Dataset entries ▸
────────────────────────────────────────
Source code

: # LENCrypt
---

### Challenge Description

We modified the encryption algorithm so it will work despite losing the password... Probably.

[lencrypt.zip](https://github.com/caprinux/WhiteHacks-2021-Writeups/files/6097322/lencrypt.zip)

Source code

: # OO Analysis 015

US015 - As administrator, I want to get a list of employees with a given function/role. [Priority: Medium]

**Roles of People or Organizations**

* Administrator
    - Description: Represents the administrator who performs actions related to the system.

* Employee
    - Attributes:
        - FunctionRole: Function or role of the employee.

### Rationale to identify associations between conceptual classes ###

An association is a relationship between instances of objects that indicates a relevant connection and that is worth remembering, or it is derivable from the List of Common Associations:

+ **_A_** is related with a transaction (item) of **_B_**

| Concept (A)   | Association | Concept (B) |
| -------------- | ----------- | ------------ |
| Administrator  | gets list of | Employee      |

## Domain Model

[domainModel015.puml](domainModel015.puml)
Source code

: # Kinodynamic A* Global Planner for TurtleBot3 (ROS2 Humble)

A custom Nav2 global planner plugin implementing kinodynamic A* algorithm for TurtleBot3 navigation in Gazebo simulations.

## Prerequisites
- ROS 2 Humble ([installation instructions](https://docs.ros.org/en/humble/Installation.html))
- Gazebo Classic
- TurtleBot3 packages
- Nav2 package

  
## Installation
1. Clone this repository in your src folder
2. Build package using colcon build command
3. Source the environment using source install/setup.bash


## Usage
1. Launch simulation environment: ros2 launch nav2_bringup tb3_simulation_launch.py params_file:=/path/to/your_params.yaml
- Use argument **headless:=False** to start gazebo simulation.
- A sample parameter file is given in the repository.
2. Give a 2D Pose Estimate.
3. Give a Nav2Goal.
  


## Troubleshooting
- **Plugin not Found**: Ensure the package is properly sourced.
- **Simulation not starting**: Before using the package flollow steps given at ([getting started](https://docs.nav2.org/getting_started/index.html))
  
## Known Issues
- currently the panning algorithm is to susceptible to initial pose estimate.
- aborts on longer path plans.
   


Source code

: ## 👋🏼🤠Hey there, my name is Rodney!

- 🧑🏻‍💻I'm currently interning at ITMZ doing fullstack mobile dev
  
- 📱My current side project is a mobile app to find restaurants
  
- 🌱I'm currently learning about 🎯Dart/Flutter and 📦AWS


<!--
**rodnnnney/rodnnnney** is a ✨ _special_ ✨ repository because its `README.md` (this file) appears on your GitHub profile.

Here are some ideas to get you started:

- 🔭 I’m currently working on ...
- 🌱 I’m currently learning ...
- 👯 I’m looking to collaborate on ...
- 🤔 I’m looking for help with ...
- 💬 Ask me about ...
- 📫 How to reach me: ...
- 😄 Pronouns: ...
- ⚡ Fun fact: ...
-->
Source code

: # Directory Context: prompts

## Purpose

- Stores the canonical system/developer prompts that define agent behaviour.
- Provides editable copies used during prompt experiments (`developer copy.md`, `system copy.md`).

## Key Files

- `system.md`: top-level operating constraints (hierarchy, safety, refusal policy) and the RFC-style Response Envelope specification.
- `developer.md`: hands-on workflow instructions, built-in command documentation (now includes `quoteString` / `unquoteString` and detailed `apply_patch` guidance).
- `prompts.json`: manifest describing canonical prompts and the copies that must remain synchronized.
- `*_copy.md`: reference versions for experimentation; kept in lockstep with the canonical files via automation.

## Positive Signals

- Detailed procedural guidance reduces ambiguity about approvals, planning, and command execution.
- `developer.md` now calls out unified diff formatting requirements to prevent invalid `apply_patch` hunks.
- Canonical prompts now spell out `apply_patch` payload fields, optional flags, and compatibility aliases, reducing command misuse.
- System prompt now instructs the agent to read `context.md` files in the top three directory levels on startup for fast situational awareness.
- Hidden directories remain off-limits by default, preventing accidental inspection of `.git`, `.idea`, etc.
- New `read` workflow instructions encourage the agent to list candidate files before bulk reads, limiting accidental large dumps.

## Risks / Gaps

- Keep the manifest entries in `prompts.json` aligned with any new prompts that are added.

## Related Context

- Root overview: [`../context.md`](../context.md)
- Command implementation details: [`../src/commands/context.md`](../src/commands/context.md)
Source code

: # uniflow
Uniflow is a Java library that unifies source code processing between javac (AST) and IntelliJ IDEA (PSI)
────────────────────────────────────────
Exercise aim ▸ Your task is to repeat the entries exactly.

Response to this exercise ▸
Source code

: # LENCrypt
---

### Challenge Description

We modified the encryption algorithm so it will work despite losing the password... Probably.

[lencrypt.zip](https://github.com/caprinux/WhiteHacks-2021-Writeups/files/6097322/lencrypt.zip)

Source code

: # OO Analysis 015

US015 - As administrator, I want to get a list of employees with a given function/role. [Priority: Medium]

**Roles of People or Organizations**

* Administrator
    - Description: Represents the administrator who performs actions related to the system.

* Employee
    - Attributes:
        - FunctionRole: Function or role of the employee.

### Rationale to identify associations between conceptual classes ###

An association is a relationship between instances of objects that indicates a relevant connection and that is worth remembering, or it is derivable from the List of Common Associations:

+ **_A_** is related with a transaction (item) of **_B_**

| Concept (A)   | Association | Concept (B) |
| -------------- | ----------- | ------------ |
| Administrator  | gets list of | Employee      |

## Domain Model

[domainModel015.puml](domainModel015.puml)
Source code

: # Kinodynamic A* Global Planner for TurtleBot3 (ROS2 Humble)

A custom Nav2 global planner plugin implementing kinodynamic A* algorithm for TurtleBot3 navigation in Gazebo simulations.

## Prerequisites
- ROS 2 Humble ([installation instructions](https://docs.ros.org/en/humble/Installation.html))
- Gazebo Classic
- TurtleBot3 packages
- Nav2 package

  
## Installation
1. Clone this repository in your src folder
2. Build package using colcon build command
3. Source the environment using source install/setup.bash


## Usage
1. Launch simulation environment: ros2 launch nav2_bringup tb3_simulation_launch.py params_file:=/path/to/your_params.yaml
- Use argument **headless:=False** to start gazebo simulation.
- A sample parameter file is given in the repository.
2. Give a 2D Pose Estimate.
3. Give a Nav2Goal.
  


## Troubleshooting
- **Plugin not Found**: Ensure the package is properly sourced.
- **Simulation not starting**: Before using the package flollow steps given at ([getting started](https://docs.nav2.org/getting_started/index.html))
  
## Known Issues
- currently the panning algorithm is to susceptible to initial pose estimate.
- aborts on longer path plans.
   


Source code

: ## 👋🏼🤠Hey there, my name is Rodney!

- 🧑🏻‍💻I'm currently interning at ITMZ doing fullstack mobile dev
  
- 📱My current side project is a mobile app to find restaurants
  
- 🌱I'm currently learning about 🎯Dart/Flutter and 📦AWS


<!--
**rodnnnney/rodnnnney** is a ✨ _special_ ✨ repository because its `README.md` (this file) appears on your GitHub profile.

Here are some ideas to get you started:

- 🔭 I’m currently working on ...
- 🌱 I’m currently learning ...
- 👯 I’m looking to collaborate on ...
- 🤔 I’m looking for help with ...
- 💬 Ask me about ...
- 📫 How to reach me: ...
- 😄 Pronouns: ...
- ⚡ Fun fact: ...
-->
Source code

: # Directory Context: prompts

## Purpose

- Stores the canonical system/developer prompts that define agent behaviour.
- Provides editable copies used during prompt experiments (`developer copy.md`, `system copy.md`).

## Key Files

- `system.md`: top-level operating constraints (hierarchy, safety, refusal policy) and the RFC-style Response Envelope specification.
- `developer.md`: hands-on workflow instructions, built-in command documentation (now includes `quoteString` / `unquoteString` and detailed `apply_patch` guidance).
- `prompts.json`: manifest describing canonical prompts and the copies that must remain synchronized.
- `*_copy.md`: reference versions for experimentation; kept in lockstep with the canonical files via automation.

## Positive Signals

- Detailed procedural guidance reduces ambiguity about approvals, planning, and command execution.
- `developer.md` now calls out unified diff formatting requirements to prevent invalid `apply_patch` hunks.
- Canonical prompts now spell out `apply_patch` payload fields, optional flags, and compatibility aliases, reducing command misuse.
- System prompt now instructs the agent to read `context.md` files in the top three directory levels on startup for fast situational awareness.
- Hidden directories remain off-limits by default, preventing accidental inspection of `.git`, `.idea`, etc.
- New `read` workflow instructions encourage the agent to list candidate files before bulk reads, limiting accidental large dumps.

## Risks / Gaps

- Keep the manifest entries in `prompts.json` aligned with any new prompts that are added.

## Related Context

- Root overview: [`../context.md`](../context.md)
- Command implementation details: [`../src/commands/context.md`](../src/commands/context.md)
Source code

: # uniflow
Uniflow is a Java library that unifies source code processing between javac (AST) and IntelliJ IDEA (PSI)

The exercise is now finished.